Lo “Hyakumonogatari Kaidankai”

Hyakumonogatari KaidanDurante il periodo di Edo (1603 – 1868), fra i samurai, almeno inizialmente, andava di voga un gioco, piuttosto particolare, diremmo: l’Hyakumonogatari Kaidankai (“Raccolta di 100 racconti sopranaturali”).
Il gioco iniziava al calar delle tenebre. Le regole erano semplici e non esistevano vincitori e vinti. Richiedeva solo una bella dose di coraggio.

In una stanza venivano accese 100 candele, attorno alle quali sedevano altrettanti partecipanti. A turno, ognuno doveva raccontare una storia di fantasmi, un racconto folkloristico, un evento sopranaturale; al termine doveva spegnere una delle candele.

Con una candela spenta dopo ogni racconto, l’ambiente diventava sempre più scuro e, alla fine, con lo spegnimento dell’ultima candela, il buio era assoluto: quello era il momento in cui si sarebbe manifestato qualche evento sopranaturale, in cui gli spiriti evocati si sarebbero rivelati.
Data la grande tensione, con i racconti e l’ambiente sempre più buio, anche i samurai più coraggiosi non resistevano fino all’ultimo racconto: capitava spesso che si arrivasse solo al 99imo racconto.

Non è nota l’origine del Hyakumonogatari Kaidankai.
Inizialmente era giocato dai samurai e aveva valore di testare il coraggio degli appartenenti alla classe dei guerrieri. Successivamente il gioco si diffuse anche tra i contadini e le gente di città.
I racconti, utilizzati nel gioco, erano conosciuti, e lo saranno anche nei secoli successivi, con il nome di kaidan.
Il kaidan – termine molto in voga nel periodo di Edo – identifica una storia di fantasmi, una storia dell’orrore, del sopranaturale. Ormai è caduta in disuso sostituita da termini più moderni: una storia kaidan è ora semplicemente una storia dell’orrore. Erano racconti, anche brevi, intrisi di insegnamenti buddisti, avevano una morale didattica.

Hyakumonogatar KaidankaiAll’inizio il gioco era popolare fra gli aristocratici della classe guerriera, ma poi acquistò reputazione favorevole tra la classe dei contadini e dei cittadini. Con l’aumento dell’interesse in kaidan sempre nuovi ed originali, la gente prese a cercare racconti in tutto il Paese: racconti del mistero, molti dei quali combinati ad un miscuglio di fantasmi vendicativi ed elementi del karma buddista.

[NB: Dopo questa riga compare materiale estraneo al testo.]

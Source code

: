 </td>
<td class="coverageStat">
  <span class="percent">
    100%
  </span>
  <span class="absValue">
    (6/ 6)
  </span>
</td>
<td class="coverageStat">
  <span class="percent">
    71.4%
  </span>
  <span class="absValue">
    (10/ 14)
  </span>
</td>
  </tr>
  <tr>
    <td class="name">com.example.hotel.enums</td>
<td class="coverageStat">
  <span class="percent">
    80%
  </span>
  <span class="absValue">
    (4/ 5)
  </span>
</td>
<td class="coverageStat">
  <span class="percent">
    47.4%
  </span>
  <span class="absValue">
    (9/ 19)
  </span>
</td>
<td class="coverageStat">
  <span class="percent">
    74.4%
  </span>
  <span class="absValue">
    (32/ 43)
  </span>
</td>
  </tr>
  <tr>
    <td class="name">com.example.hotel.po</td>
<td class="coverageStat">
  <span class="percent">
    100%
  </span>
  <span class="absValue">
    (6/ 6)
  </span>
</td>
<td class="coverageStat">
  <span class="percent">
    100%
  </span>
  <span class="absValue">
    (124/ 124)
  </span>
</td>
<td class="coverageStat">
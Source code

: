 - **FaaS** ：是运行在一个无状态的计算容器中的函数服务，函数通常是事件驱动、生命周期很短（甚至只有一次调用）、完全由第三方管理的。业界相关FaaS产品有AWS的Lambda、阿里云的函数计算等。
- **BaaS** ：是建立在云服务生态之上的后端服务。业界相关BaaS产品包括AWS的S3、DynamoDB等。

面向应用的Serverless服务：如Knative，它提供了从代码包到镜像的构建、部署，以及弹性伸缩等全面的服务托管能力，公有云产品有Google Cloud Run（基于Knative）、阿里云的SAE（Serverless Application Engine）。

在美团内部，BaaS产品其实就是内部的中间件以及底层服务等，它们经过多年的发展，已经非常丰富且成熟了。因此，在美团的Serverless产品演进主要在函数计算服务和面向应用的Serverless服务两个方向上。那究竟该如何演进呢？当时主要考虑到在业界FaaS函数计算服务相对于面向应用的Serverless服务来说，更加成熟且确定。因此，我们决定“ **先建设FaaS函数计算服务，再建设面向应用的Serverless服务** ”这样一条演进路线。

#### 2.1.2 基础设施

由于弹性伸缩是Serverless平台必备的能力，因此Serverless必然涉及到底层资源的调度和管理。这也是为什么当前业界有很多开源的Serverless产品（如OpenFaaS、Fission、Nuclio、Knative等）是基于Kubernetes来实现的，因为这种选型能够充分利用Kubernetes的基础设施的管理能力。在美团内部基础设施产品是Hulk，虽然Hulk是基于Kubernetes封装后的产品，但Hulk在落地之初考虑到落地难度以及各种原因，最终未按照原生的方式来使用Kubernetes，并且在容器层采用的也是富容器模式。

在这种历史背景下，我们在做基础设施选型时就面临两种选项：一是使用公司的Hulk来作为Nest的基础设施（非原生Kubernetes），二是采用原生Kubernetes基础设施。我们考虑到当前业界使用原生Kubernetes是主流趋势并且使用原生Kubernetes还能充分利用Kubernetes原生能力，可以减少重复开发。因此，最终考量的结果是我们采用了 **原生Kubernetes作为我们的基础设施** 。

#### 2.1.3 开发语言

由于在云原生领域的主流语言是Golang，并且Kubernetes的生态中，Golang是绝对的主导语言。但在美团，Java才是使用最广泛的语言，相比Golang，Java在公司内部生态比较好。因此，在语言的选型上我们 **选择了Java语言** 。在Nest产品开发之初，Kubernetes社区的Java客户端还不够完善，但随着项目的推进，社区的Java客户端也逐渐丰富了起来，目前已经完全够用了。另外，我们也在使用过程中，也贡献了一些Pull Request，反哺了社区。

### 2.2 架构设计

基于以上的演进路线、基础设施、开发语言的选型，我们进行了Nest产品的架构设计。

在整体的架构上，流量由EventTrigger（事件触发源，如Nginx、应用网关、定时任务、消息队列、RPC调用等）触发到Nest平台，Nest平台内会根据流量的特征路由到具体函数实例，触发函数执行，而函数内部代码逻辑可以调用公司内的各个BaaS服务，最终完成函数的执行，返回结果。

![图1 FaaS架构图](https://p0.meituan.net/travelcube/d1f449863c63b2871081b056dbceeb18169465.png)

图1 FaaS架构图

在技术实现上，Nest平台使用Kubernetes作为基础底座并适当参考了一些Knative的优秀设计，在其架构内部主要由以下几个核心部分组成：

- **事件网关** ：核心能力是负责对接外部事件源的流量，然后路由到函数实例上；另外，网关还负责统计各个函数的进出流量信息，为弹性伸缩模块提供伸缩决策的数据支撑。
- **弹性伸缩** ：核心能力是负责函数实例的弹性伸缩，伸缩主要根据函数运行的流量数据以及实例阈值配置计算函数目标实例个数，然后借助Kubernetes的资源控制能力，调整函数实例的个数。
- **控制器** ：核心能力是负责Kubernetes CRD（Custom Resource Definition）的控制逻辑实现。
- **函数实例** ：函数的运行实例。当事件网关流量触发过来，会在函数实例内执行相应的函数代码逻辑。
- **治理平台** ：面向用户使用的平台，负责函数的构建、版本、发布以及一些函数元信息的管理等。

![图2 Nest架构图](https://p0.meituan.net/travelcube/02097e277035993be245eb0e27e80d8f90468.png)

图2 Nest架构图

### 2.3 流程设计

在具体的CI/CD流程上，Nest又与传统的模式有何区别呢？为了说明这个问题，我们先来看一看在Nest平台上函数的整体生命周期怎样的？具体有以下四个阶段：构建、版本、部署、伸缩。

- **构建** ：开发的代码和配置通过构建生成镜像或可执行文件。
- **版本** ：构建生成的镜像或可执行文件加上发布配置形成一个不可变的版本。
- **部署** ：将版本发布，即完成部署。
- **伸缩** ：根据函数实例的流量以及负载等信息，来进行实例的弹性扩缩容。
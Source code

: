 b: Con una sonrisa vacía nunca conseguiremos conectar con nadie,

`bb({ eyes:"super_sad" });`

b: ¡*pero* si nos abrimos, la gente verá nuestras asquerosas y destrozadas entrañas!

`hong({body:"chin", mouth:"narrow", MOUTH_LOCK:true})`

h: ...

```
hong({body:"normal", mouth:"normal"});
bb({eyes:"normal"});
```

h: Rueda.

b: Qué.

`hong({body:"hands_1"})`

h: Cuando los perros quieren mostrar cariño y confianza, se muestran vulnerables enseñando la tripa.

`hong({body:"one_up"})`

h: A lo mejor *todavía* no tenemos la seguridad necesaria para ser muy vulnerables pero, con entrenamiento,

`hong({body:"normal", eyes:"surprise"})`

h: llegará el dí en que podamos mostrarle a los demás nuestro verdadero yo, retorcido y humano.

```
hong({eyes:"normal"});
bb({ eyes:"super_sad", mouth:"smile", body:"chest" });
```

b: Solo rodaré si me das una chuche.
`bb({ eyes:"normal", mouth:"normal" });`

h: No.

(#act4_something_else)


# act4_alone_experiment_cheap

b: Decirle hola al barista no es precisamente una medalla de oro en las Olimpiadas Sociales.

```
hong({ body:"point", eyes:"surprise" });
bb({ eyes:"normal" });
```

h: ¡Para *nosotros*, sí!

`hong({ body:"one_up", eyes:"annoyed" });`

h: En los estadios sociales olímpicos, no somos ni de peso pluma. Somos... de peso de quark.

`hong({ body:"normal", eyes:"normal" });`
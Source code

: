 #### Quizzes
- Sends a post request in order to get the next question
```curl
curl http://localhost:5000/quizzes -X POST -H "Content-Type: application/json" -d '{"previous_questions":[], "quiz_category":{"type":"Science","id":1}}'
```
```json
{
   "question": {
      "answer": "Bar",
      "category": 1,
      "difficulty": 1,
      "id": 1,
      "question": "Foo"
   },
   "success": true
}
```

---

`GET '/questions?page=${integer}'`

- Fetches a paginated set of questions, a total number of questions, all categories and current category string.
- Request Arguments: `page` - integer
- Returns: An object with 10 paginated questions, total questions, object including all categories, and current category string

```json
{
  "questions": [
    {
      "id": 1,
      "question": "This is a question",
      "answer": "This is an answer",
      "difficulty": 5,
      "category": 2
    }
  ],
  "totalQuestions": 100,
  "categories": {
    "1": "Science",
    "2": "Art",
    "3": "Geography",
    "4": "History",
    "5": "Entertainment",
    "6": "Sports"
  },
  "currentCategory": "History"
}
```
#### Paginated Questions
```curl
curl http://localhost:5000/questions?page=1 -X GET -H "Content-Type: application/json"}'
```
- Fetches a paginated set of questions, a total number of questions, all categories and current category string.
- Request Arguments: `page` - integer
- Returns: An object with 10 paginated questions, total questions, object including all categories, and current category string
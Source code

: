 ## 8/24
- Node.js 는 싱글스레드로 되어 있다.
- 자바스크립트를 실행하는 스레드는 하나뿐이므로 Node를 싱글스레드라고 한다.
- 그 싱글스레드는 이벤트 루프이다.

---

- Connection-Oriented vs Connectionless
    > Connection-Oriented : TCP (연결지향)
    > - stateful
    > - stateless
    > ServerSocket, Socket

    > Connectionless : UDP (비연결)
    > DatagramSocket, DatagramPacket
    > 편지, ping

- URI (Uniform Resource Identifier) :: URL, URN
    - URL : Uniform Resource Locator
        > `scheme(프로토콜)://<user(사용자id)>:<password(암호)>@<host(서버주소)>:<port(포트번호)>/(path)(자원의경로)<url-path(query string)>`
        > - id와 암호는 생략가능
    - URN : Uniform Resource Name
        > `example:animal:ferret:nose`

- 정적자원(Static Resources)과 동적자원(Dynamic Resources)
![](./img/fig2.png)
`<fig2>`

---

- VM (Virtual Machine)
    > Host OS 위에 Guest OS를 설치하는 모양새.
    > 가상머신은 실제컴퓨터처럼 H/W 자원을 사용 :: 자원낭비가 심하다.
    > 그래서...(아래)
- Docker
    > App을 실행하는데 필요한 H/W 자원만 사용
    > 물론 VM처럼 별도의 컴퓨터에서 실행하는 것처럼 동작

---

Un vero fenomeno popolare: il successo dell’ Hyakumonogatari Kaidankai umito alle nuove tecnologie di stampa, hanno portato al boom di pubblicazioni basate sui kadan. Nel racconto “Otogi Monogatari” (1660) di Ogita Ansei è descritta una versione del gioco in cui alcuni giovani samurai si cimentano nella narrazione di kaidan; quando un samurai finisce il centesimo racconto, comincia a spegnere l’ultima candela quando vede scendere su di lui una grossa mano nodosa; mentre alcuni samurai si rannicchiano per la paura, un colpo di spada rivelò che la mano era solamente l’ombra di un ragno.
Nel 1677 venne pubblicato Shokoku Hyakumonogatari, (100 Racconti di molti paesi) il primo libro a servirsi della parola Hyakumonogatari. Era una nuova moda letteraria, “Kaidan-shu”: libri che contenevno 100 racconti kaidan che potevano essere utilizzati nel gioco. Queste pubblicazioni erano così popolari che continuarono anche dopo che il gioco cadde in disuso.
L’intero Giappone, specialmente quello rurale, venne percorso in lungo e in largo alla ricerca di nuove storie originali e paurose da poter inserire in qualche Kaidan-shu e quindi da utilizzare nel gioco.

Due secoli dopo, molti di questi racconti vennero raccolti da Lafcadio Hearn, uno scrittore di origini irlandesi, che visse 14 anni in Giappone, dal 1890 al 1904. Il suo libro: “Kwaidan: Stories and Studies of Strange Things”, pubblicato nel 1904, poco prima della morte di Hearn, era una collezione di storie di fantasmi e leggende provenienti dal Giappone del periodo di Edo.
La versione digitalizzata del libro la si può trovare su www.sacred-texts.com.